"No, I meant morally, Jan. If all accounts are true, the girl has been losing herself."

"Law!" said Jan. "Deerham has known that this many a month past. I'd try and stop it, if I were Lionel."

"Stop what?" asked Lionel.

"I'd build 'em better dwellings," composedly went on Jan. "They might be brought up to decency then."

"It's true that decency can't put its head into such dwellings as that of the Hooks'," observed the vicar. "People have accused me of showing leniency to Alice Hook, since the scandal has been known; but I cannot show harshness to her when I think of the home the girl was reared in."

The words pricked Lionel. None could think worse of the homes than he did. He spoke in a cross tone; we are all apt to do so, when vexed with ourselves. "What possesses Deerham to show itself so absurd just now? Ghosts! They only affect fear, it is my belief."

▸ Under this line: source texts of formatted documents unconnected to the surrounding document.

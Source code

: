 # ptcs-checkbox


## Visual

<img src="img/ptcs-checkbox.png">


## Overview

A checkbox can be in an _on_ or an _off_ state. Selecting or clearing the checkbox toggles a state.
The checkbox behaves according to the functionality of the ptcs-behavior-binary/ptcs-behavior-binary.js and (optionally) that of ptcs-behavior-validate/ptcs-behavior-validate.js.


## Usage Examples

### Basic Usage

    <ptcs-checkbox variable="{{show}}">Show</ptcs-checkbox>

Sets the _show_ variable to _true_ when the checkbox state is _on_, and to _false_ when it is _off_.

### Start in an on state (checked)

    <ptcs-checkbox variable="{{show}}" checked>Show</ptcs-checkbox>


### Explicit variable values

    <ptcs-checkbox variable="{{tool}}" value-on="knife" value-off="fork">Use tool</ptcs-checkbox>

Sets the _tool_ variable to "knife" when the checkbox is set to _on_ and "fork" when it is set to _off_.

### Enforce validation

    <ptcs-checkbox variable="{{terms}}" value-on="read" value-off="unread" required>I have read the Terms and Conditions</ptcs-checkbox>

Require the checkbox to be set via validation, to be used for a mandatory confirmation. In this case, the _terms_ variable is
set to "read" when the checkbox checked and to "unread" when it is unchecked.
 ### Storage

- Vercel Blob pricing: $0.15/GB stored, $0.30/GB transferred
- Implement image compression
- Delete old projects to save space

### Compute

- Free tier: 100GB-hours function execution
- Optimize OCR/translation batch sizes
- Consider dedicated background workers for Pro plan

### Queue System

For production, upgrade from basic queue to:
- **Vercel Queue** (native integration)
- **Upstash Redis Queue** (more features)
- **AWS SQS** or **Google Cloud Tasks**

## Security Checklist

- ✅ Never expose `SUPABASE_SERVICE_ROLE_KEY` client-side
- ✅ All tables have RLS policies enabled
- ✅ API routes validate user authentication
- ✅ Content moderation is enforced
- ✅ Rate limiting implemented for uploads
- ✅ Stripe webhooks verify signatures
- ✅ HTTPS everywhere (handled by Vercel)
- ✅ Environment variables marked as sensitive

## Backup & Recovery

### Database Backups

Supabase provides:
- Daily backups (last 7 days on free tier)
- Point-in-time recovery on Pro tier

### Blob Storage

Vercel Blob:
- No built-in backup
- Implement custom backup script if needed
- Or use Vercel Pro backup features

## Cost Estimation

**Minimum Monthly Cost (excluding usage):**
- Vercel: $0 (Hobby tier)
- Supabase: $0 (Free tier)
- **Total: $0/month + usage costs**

"Alice Hook did not affect it, for one," said Jan. "She may have been frightened to some purpose. We found her lying on the ground, insensible. They are stupid, though, all the lot of them."

"Stupid is not the name for it," remarked Lionel. "A little superstition, following on Rachel's peculiar death, may have been excusable, considering the ignorance of the people here, and the tendency to superstition inherent in human nature. But why it should have been revived now, I cannot imagine."

Mr. Bitterworth and Jan had walked on. The vicar touched Lionel on the arm, not immediately to follow them.

"Mr. Verner, I do not hold good with the policy which seems to prevail, of keeping this matter from you," he said, in a confidential tone. "I cannot see the expediency of it in any way. It is not Rachel's Frost's ghost that is said to be terrifying people."